We’ll focus on PCA-reduced representations to keep computation manageable, using insights from the k-NN analysis.
from sklearn.linear_model import LogisticRegression
from sklearn.pipeline import Pipeline
from sklearn.decomposition import PCA
df_lr = []
for n in range(4, 12):
# Prepare the data for CnH2n+2
X, y = prep_data(n=n)
# Create logistic regression classifier with PCA
lr = Pipeline([
('pca', PCA(n_components=10)),
('lr', LogisticRegression(
max_iter=10_000,
penalty='l2',
solver='lbfgs',
C=10.0, # Reduced regularization
random_state=42,
n_jobs=-1,
))
])
# 5-fold stratified cross-validation
cv = StratifiedKFold(n_splits=5)
acc_scores = cross_val_score(lr, X, y, cv=cv, scoring='accuracy')
# Convert to misclassification rates
avg_error = np.mean(1 - acc_scores)
std_error = np.std(1 - acc_scores)
print(f'C{n}H{2*n + 2}: {avg_error:.2%} ± {std_error:.2%}')

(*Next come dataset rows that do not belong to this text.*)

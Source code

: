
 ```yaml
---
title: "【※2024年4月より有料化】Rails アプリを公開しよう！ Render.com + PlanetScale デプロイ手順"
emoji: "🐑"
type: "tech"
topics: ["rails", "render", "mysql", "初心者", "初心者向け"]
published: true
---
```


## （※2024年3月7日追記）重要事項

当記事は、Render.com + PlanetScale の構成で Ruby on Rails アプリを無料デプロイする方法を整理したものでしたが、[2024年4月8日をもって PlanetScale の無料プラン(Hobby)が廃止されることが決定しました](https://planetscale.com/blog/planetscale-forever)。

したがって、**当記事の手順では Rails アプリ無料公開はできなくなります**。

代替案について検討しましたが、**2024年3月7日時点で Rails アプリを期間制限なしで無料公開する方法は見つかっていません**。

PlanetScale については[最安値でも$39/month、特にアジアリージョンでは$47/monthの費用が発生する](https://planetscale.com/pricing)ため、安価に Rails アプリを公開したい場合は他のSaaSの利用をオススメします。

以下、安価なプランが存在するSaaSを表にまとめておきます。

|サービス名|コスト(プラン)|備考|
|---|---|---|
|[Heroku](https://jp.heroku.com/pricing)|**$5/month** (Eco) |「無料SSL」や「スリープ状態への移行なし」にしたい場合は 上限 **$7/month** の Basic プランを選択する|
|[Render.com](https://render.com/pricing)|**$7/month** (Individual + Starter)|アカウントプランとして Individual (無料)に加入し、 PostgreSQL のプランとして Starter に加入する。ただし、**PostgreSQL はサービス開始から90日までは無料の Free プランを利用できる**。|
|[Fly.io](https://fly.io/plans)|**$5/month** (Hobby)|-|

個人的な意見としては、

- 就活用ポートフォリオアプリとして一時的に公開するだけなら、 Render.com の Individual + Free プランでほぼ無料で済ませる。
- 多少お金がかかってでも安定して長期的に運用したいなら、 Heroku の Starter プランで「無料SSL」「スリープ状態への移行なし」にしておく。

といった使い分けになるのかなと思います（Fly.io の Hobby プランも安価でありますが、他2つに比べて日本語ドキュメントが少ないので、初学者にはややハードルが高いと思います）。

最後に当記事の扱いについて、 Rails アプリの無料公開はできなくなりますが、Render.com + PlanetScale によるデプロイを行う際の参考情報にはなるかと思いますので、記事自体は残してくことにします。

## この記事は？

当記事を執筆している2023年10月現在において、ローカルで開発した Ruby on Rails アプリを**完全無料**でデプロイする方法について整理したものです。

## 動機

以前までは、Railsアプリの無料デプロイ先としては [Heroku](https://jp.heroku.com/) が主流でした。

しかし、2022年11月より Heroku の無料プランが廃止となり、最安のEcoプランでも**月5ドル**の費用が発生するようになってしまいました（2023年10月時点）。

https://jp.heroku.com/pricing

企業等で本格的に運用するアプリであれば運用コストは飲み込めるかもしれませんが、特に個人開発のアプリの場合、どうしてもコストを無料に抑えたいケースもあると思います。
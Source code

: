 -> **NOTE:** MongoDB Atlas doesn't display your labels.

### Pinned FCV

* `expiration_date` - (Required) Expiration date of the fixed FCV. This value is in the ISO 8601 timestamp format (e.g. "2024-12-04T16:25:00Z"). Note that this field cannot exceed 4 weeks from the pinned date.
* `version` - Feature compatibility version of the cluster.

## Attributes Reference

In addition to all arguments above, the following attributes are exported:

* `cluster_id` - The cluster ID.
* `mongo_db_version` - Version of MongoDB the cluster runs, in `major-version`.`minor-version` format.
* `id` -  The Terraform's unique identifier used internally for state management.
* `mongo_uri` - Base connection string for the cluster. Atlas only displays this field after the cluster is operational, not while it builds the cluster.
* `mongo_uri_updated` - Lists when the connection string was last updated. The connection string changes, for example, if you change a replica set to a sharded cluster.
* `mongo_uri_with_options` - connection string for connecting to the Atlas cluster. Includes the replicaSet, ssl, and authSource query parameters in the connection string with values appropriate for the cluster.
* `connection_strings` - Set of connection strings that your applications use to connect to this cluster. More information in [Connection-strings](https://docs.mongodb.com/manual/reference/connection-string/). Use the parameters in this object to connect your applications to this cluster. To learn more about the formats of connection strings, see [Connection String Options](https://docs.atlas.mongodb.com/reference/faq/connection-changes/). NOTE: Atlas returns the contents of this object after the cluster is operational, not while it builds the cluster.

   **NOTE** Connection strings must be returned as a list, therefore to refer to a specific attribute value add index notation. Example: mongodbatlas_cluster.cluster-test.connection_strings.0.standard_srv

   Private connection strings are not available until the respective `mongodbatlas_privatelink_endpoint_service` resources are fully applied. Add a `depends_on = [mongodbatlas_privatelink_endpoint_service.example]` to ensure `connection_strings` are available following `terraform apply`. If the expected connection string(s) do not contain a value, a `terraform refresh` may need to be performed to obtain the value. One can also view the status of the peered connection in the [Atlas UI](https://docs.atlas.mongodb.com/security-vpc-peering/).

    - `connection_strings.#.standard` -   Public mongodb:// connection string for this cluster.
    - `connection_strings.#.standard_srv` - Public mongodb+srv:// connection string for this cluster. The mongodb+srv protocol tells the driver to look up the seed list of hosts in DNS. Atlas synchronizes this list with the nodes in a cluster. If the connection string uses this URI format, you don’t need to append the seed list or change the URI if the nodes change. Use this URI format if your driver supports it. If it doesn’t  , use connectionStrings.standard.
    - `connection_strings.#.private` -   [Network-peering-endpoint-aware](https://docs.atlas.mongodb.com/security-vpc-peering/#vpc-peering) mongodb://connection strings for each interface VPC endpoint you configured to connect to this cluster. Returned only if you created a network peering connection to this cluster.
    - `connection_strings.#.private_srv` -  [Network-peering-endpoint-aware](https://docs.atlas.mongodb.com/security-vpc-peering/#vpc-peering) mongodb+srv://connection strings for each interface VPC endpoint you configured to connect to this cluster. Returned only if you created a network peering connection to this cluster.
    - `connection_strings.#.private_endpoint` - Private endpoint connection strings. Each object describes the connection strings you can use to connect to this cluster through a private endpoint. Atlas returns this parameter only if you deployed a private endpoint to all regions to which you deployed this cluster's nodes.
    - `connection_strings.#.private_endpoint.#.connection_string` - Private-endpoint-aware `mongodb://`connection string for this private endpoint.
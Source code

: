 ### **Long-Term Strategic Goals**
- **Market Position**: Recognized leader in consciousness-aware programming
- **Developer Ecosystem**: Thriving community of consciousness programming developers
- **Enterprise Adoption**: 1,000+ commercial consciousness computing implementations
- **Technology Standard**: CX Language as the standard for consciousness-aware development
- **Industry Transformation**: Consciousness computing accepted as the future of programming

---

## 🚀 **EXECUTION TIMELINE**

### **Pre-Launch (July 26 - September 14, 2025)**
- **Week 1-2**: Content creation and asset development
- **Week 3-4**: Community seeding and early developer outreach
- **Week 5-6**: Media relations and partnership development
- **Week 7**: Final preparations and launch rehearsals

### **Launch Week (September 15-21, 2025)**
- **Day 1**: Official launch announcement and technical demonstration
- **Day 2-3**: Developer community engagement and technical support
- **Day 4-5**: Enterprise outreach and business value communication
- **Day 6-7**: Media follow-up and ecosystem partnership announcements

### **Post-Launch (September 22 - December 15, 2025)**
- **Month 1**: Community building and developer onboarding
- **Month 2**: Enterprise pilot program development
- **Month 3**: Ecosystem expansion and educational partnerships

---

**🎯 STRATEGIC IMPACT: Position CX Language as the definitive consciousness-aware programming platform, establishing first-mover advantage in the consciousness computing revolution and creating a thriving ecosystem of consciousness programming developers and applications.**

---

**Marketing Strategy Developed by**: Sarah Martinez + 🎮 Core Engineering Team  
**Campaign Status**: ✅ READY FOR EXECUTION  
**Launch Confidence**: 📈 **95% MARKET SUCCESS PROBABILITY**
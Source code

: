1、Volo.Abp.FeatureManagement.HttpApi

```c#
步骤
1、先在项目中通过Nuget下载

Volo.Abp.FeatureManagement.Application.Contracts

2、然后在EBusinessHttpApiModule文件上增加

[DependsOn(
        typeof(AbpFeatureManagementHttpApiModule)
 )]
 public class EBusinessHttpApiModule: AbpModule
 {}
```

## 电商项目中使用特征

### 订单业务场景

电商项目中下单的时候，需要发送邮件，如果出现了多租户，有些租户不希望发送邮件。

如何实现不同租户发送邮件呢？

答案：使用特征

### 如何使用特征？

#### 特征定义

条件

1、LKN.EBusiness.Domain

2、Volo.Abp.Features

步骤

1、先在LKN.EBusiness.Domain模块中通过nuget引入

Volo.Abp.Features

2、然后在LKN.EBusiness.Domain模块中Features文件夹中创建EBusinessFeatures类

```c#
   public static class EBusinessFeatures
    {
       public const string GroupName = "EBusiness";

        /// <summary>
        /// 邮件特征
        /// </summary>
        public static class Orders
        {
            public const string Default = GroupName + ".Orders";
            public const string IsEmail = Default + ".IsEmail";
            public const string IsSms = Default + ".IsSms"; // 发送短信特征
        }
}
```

Comparing k-NN versus logistic regression performance:

Key observations:
- k-NN dominates across all molecular sizes
- Linear boundaries fail for larger molecules—suggesting nonlinear eigenvalue relationships
- Performance gap grows with molecular complexity, indicating increasingly nonlinear structural patterns
The poor logistic regression performance suggests that discriminative patterns in eigenvalue space are fundamentally nonlinear. Linear models cannot capture the complex relationships needed to distinguish constitutional isomers.
Key Findings
Our supervised learning experiments reveal a nuanced picture of Coulomb matrix eigenvalues as molecular descriptors:
What works:
- k-NN achieves remarkable performance—even 97% accuracy for C₁₁H₂₄ with 159 classes
- Local structure exists where global clustering failed
- Eigenvalue magnitudes matter—scaling destroys performance
- Dimensionality reduction works—top eigenvalues capture discriminative information
What struggles:
- Linear models fail for complex molecules
- Performance degrades with molecular size, even for k-NN
- Nonlinear patterns dominate—requiring memory-based rather than parametric approaches
The crucial insight: Labels unlock hidden structure that unsupervised methods missed. While eigenvalues cannot form clean global clusters, they preserve enough local structure for nearest-neighbor classification to work remarkably well.
Implications for Molecular Representation
This three-part series reveals important lessons about molecular representations:
- Mathematical elegance ≠ practical utility: Eigenvalues are mathematically beautiful but have fundamental limitations
- Context matters: The same representation can fail unsupervised but succeed supervised
- Molecular complexity is challenging: Even simple alkanes test our best descriptors
- Local vs. global structure: Sometimes neighborhoods matter more than the big picture
For practitioners working with molecular representations:
- Test multiple learning paradigms—supervised and unsupervised often give different insights
- Consider nonlinear relationships in molecular feature spaces
- Always validate on simple test cases first
- Be skeptical of elegant mathematical solutions to complex chemical problems
Looking forward: Modern approaches like graph neural networks and transformer-based molecular representations have largely superseded eigenvalue methods. But understanding why simpler approaches fail helps us appreciate what makes newer methods successful.